Mid-year population estimates from the Office for National Statistics (ONS) were used to calculate rates per 100 000 population for suicide (undetermined and suicide verdicts) and accidental deaths (poisoning, hanging) for those aged 10-14 and 15-19. Trends in rates over time (2001-2010) were investigated using Poisson regression. Interaction tests were carried out to determine differences in trends between the two time periods (2001-2005 and 2006-2010).

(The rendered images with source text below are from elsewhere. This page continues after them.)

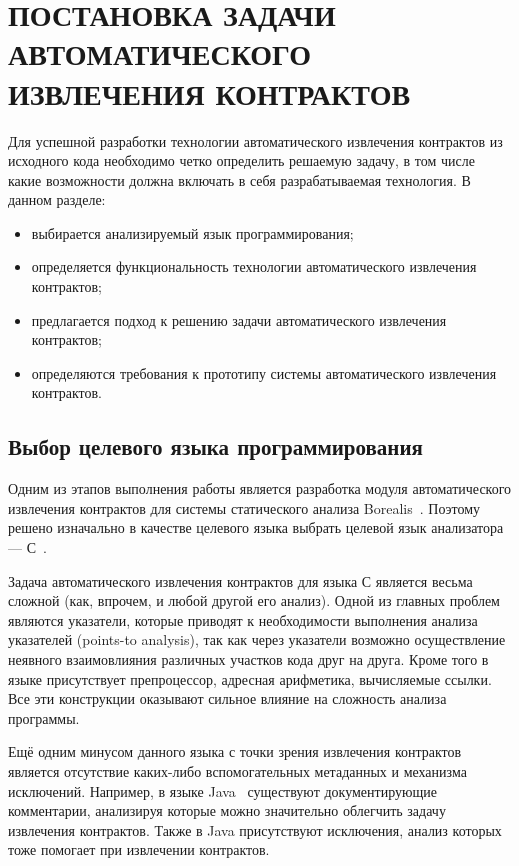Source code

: \chapter{ПОСТАНОВКА ЗАДАЧИ АВТОМАТИЧЕСКОГО ИЗВЛЕЧЕНИЯ КОНТРАКТОВ}
\label{chapter:task}
Для успешной разработки технологии автоматического извлечения контрактов из исходного кода необходимо четко определить решаемую задачу, в том числе какие возможности должна включать в себя разрабатываемая технология. В данном разделе:
\begin{itemize}
\item выбирается анализируемый язык программирования;
\item определяется функциональность технологии автоматического извлечения контрактов;
\item предлагается подход к решению задачи автоматического извлечения контрактов;
\item определяются требования к прототипу системы автоматического извлечения контрактов.
\end{itemize}

\section{Выбор целевого языка программирования}
Одним из этапов выполнения работы является разработка модуля автоматического извлечения контрактов для системы статического анализа Borealis~\cite{borealis}. Поэтому решено изначально в качестве целевого языка выбрать целевой язык анализатора --- С~\cite{languageC}.

Задача автоматического извлечения контрактов для языка С является весьма сложной (как, впрочем, и любой другой его анализ). Одной из главных проблем являются указатели, которые приводят к необходимости выполнения анализа указателей (points-to analysis), так как через указатели возможно осуществление неявного взаимовлияния различных участков кода друг на друга. Кроме того в языке присутствует препроцессор, адресная арифметика, вычисляемые ссылки. Все эти конструкции оказывают сильное влияние на сложность анализа программы.

Ещё одним минусом данного языка с точки зрения извлечения контрактов является отсутствие каких-либо вспомогательных метаданных и механизма исключений. Например, в языке Java~\cite{languageJava} существуют документирующие комментарии, анализируя которые можно значительно облегчить задачу извлечения контрактов. Также в Java присутствуют исключения, анализ которых тоже помогает при извлечении контрактов.

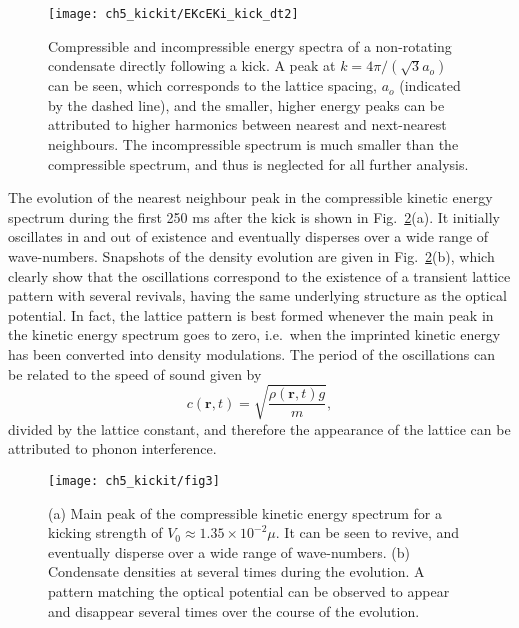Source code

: \begin{figure}
    \centering
    \texttt{[image: ch5\_kickit/EKcEKi\_kick\_dt2]}
    \caption[Compressible and incompressible energy spectra of a non-rotating condensate directly following a kick.]{Compressible and incompressible energy spectra of a non-rotating condensate directly following a kick. A peak at $k=4\pi/(\sqrt{3}a_o)$ can be seen, which corresponds to the lattice spacing, $a_o$ (indicated by the dashed line), and the smaller, higher energy peaks can be attributed to higher harmonics between nearest and next-nearest neighbours. The incompressible spectrum is much smaller than the compressible spectrum, and thus is neglected for all further analysis.}
    \label{fig:ekc_eki_novtx}
\end{figure}


The evolution of the nearest neighbour peak in the compressible kinetic energy spectrum during the first 250 ms after the kick is shown in Fig.~\ref{fig:novtx_p5k}(a). It initially oscillates in and out of existence and eventually disperses over a wide range of wave-numbers. Snapshots of the density evolution are given in Fig.~\ref{fig:novtx_p5k}(b), which clearly show that the oscillations correspond to the existence of a transient lattice pattern with several revivals, having the same underlying structure as the optical potential. In fact, the lattice pattern is best formed whenever the main peak in the kinetic energy spectrum goes to zero, i.e.~when the imprinted kinetic energy has been converted into density modulations. The period of the oscillations can be related to the speed of sound given by
\begin{equation}
c(\textbf{r},t) = \sqrt{\frac{\rho (\textbf{r},t) g}{m}},
\end{equation}
divided by the lattice constant, and therefore the appearance of the lattice can be attributed to phonon interference.

\begin{figure}
    \centering

	\texttt{[image: ch5\_kickit/fig3]}
	\caption[Effect of kicking on non-rotating condensate.]{(a) Main peak of the compressible kinetic energy spectrum for a kicking strength of $V_0 \approx 1.35\times10^{-2}\mu$. It can be seen to revive, and eventually disperse over a wide range of wave-numbers.  (b) Condensate densities at several times during the evolution. A pattern matching the optical potential can be observed to appear and disappear several times over the course of the evolution.}
	\label{fig:novtx_p5k}
\end{figure}


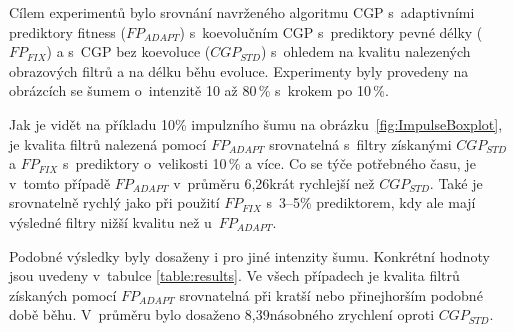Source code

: \documentclass[czech]{ExcelAtFIT} %
\begin{document}
Cílem experimentů bylo srovnání navrženého algoritmu CGP s~adaptivními prediktory fitness ($\mathit{FP_{ADAPT}}$) s~koevolučním CGP s~prediktory pevné délky ($\mathit{FP_{FIX}}$) a s~CGP bez koevoluce ($\mathit{CGP_{STD}}$) s~ohledem na kvalitu nalezených obrazových filtrů a na délku běhu evoluce. Experimenty byly provedeny na obrázcích se šumem o~intenzitě 10 až 80\,\% s~krokem po 10\,\%.

Jak je vidět na příkladu 10\% impulzního šumu na obrázku~\ref{fig:ImpulseBoxplot}, je kvalita filtrů nalezená pomocí $\mathit{FP_{ADAPT}}$ srovnatelná s~filtry získanými $\mathit{CGP_{STD}}$ a $\mathit{FP_{FIX}}$ s~pre\-dik\-tory o~velikosti 10\,\% a více. Co se týče potřebného času, je v~tomto případě $\mathit{FP_{ADAPT}}$ v~průměru 6,26krát rychlejší než $\mathit{CGP_{STD}}$. Také je srovnatelně rychlý jako při použití $\mathit{FP_{FIX}}$ s~3--5\% pre\-dik\-to\-rem, kdy ale mají výsledné filtry nižší kvalitu než u~$\mathit{FP_{ADAPT}}$.

Podobné výsledky byly dosaženy i pro jiné in\-ten\-zity šumu. Konkrétní hodnoty jsou uvedeny v~tabulce \ref{table:results}. Ve všech případech je kvalita filtrů získaných pomocí $\mathit{FP_{ADAPT}}$ srovnatelná při kratší nebo přinejhorším podobné době běhu. V~průměru bylo dosaženo 8,39násobného zrychlení oproti $\mathit{CGP_{STD}}$.
\end{document}
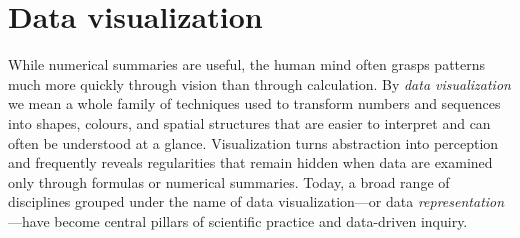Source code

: \section{Data visualization}

While numerical summaries are useful, the human mind often grasps patterns much more quickly through vision than through calculation. By \textit{data visualization} we mean a whole family of techniques used to transform numbers and sequences into shapes, colours, and spatial structures that are easier to interpret and can often be understood at a glance. Visualization turns abstraction into perception and frequently reveals regularities that remain hidden when data are examined only through formulas or numerical summaries. Today, a broad range of disciplines grouped under the name of data visualization—or data \textit{representation}—have become central pillars of scientific practice and data-driven inquiry.

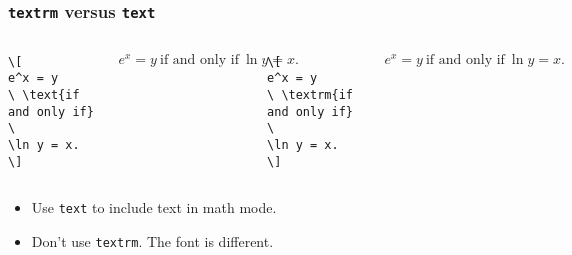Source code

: \begin{frame}[fragile]
\frametitle{\texttt{textrm} versus \texttt{text}}
\begin{columns}[t]
\begin{verbatim}
\[
e^x = y 
\ \text{if and only if} \ 
\ln y = x.
\]
\end{verbatim}
\begin{example}[GOOD]
\abovedisplayskip=0pt
\[
e^x = y 
\ \text{if and only if} \ 
\ln y = x.
\]
\end{example}
\begin{verbatim}
\[
e^x = y 
\ \textrm{if and only if} \ 
\ln y = x.
\]
\end{verbatim}
\begin{example}[BAD]
\abovedisplayskip=0pt
\[
e^x = y 
\ \textrm{if and only if} \ 
\ln y = x.
\]
\end{example}
\end{columns}
\begin{itemize}
\item  Use \texttt{text} to include text in math mode.
\item  Don't use \texttt{textrm}.  The font is different.  
\end{itemize}
\end{frame}
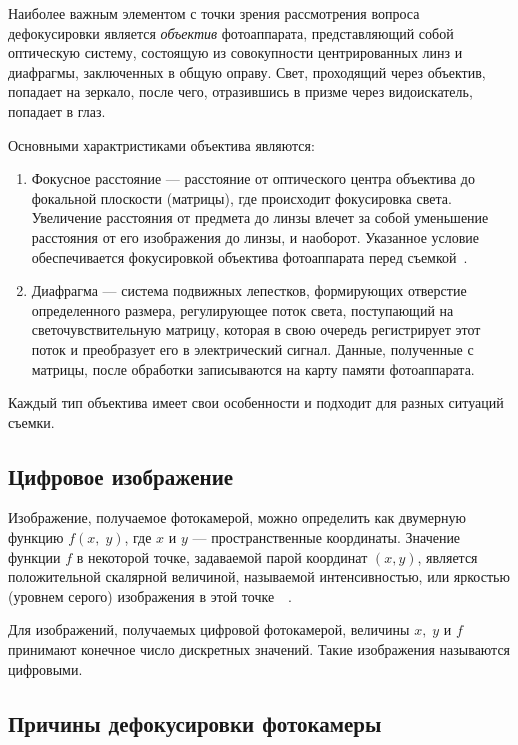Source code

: Наиболее важным элементом с точки зрения рассмотрения вопроса дефокусировки является \textit{объектив} фотоаппарата, представляющий собой оптическую систему, состоящую из совокупности центрированных линз и диафрагмы, заключенных в общую оправу. Свет, проходящий через объектив, попадает на зеркало, после чего, отразившись в призме через видоискатель, попадает в глаз.

Основными характристиками объектива являются:

\begin{enumerate}
	\item Фокусное расстояние --- расстояние от оптического центра объектива до фокальной плоскости (матрицы), где происходит фокусировка света. Увеличение расстояния от предмета до линзы влечет за собой уменьшение расстояния от его изображения до линзы, и наоборот. Указанное условие обеспечивается фокусировкой объектива фотоаппарата перед съемкой~\cite{obj}.
	\item Диафрагма --- система подвижных лепестков, формирующих отверстие определенного размера, регулирующее поток света, поступающий на светочувствительную матрицу, которая в свою очередь регистрирует этот поток и преобразует его в электрический сигнал. Данные, полученные с матрицы, после обработки записываются на карту памяти фотоаппарата.
\end{enumerate}

Каждый тип объектива имеет свои особенности и подходит для разных ситуаций съемки.

\subsection{Цифровое изображение}

Изображение, получаемое фотокамерой, можно определить как двумерную функцию $f(x,\;y)$, где $x$ и $y$ --- пространственные координаты. Значение функции $f$ в некоторой точке, задаваемой парой координат $(x, y)$, является положительной скалярной величиной, называемой интенсивностью, или яркостью (уровнем серого) изображения в этой точке~\cite{digital_pic}~\cite{digit_pic}.

Для изображений, получаемых цифровой фотокамерой, величины $x,\;y$ и $f$ принимают конечное число дискретных значений. Такие изображения называются цифровыми.

\clearpage

\subsection{Причины дефокусировки фотокамеры}


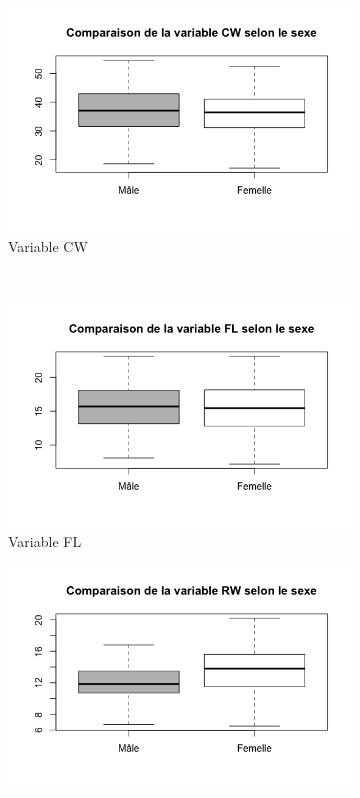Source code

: \documentclass[a4paper,10pt]{report}
\begin{document}
\begin{figure}[H]
\begin{subfigure}[b]{0.3\linewidth}
		\includegraphics[width=1\linewidth]{img/1-2-1-sex-cw.png}
		\caption{\scriptsize Variable CW}
		\label{fig:1_2_1_sex_cw}
	\end{subfigure}%
	\\
	\begin{subfigure}[b]{0.3\linewidth}
		\centering
		\captionsetup{justification=centering, margin=1cm}
		\includegraphics[width=1\linewidth]{img/1-2-1-sex-fl.png}
		\caption{\scriptsize Variable FL}
		\label{fig:1_2_1_sex_fl}
	\end{subfigure}%
	\begin{subfigure}[b]{0.3\linewidth}
		\centering
		\captionsetup{justification=centering, margin=1cm}
		\includegraphics[width=1\linewidth]{img/1-2-1-sex-rw.png}

\end{subfigure}
\end{figure}
\end{document}
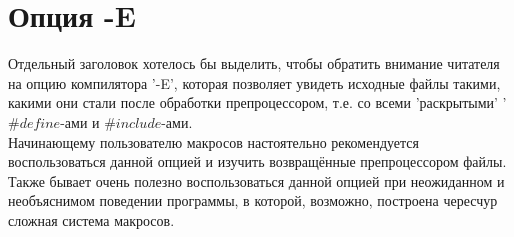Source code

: \documentclass[a4paper]{article}
\begin{document}
\newpage	 
	 
\section{Опция -E}

	Отдельный заголовок хотелось бы выделить, чтобы обратить внимание читателя на опцию компилятора '-E', которая позволяет увидеть исходные файлы такими, какими они стали после обработки препроцессором, т.е. со всеми 'раскрытыми' '$\#define$-ами и $\#include$-ами. \\

	Начинающему пользователю макросов настоятельно рекомендуется воспользоваться данной опцией и изучить возвращённые препроцессором файлы. Также бывает очень полезно воспользоваться данной опцией при неожиданном и необъяснимом поведении программы, в которой, возможно, построена чересчур сложная система макросов.
	
\end{document}
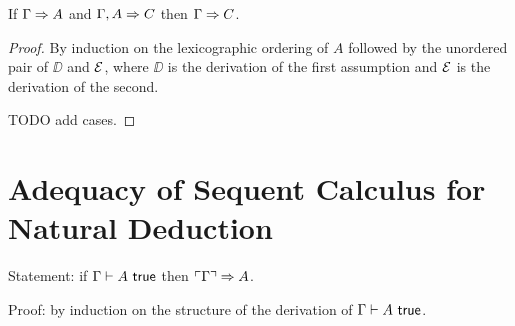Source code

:\documentclass{article}
\begin{document}
\begin{theorem}[Cut]
  If $\Gamma \Rightarrow A$ and $\Gamma, A \Rightarrow C$ then $\Gamma \Rightarrow C$.
\end{theorem}

\begin{proof}
  By induction on the lexicographic ordering of $A$ followed
  by the unordered pair of $\DD$ and $\mathcal{E}$, where $\DD$ is the derivation
  of the first assumption and $\mathcal{E}$ is the derivation of the second.

  TODO add cases.
\end{proof}

\section{Adequacy of Sequent Calculus for Natural Deduction}

Statement: if $\Gamma \vdash A\ \mathsf{true}$ then $\ulcorner \Gamma \urcorner
\Rightarrow A$.

Proof: by induction on the structure of the derivation of $\Gamma \vdash A
\ \mathsf{true}$.





\end{document}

There were 1523 suicides (2.25/100 000). Suicide rates were highest in those aged 15-19 years (4.04/100 000) and in males (3.14/100 000). Between 2001 and 2010, rates significantly decreased among those aged 15-19 years (incidence rate-ratio (IRR): 0.95; 95% CI 0.93 to 0.97), with no change in rates of accidental deaths (IRR: 1.01, 95% CI 0.95 to 1.07). However, there was a significant interaction between the two time periods for accidental poisonings (2001-2005: IRR: 0.79 (95% CI 0.69 to 0.91); 2006-2010: IRR: 1.01 (95% CI 0.89 to 1.15), interaction p=0.012) and accidental hangings (2001-2005: IRR: 0.93 (95% CI 0.76 to 1.14); 2006-2010: IRR: 1.25 (95% CI 1.04 to 1.49), interaction=0.01) Undetermined deaths significantly decreased among females aged 15-19 yeras (IRR: 0.93; 95% CI 0.88 to 0.98). There were no significant trends among 10-14-year-olds.
Rates of suicide are higher among older adolescents and males. There was a significant fall in suicide rates in males aged 15-19 years that was not accounted for by changes in rates of accidental death. The absence of a significant trend in suicide or accidental deaths in those aged 10-14 years may have been the result of small numbers. However, monitoring should continue to identify longitudinal trends in all young people.